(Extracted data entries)
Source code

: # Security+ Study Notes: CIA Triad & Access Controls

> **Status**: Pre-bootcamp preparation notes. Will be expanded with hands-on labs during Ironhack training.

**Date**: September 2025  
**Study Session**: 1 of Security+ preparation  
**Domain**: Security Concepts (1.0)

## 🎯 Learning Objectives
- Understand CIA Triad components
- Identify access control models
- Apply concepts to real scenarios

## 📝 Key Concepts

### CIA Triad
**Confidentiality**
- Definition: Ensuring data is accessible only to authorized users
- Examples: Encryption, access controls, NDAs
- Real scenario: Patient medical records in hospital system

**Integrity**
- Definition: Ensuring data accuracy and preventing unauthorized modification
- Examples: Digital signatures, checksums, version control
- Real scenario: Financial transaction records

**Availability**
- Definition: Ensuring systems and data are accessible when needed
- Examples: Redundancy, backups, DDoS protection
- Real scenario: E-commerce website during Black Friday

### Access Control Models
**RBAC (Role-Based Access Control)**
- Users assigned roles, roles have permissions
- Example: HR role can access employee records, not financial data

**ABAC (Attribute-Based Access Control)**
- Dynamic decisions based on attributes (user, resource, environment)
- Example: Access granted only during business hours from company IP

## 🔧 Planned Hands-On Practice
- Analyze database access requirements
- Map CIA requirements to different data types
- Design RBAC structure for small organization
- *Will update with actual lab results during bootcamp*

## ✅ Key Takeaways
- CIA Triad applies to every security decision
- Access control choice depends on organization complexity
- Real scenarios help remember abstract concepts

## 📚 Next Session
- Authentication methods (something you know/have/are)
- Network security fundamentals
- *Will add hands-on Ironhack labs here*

▶ [The task]
Give the number of lines in the data that contain the string "have", and nothing else.

▶ [Reply]
2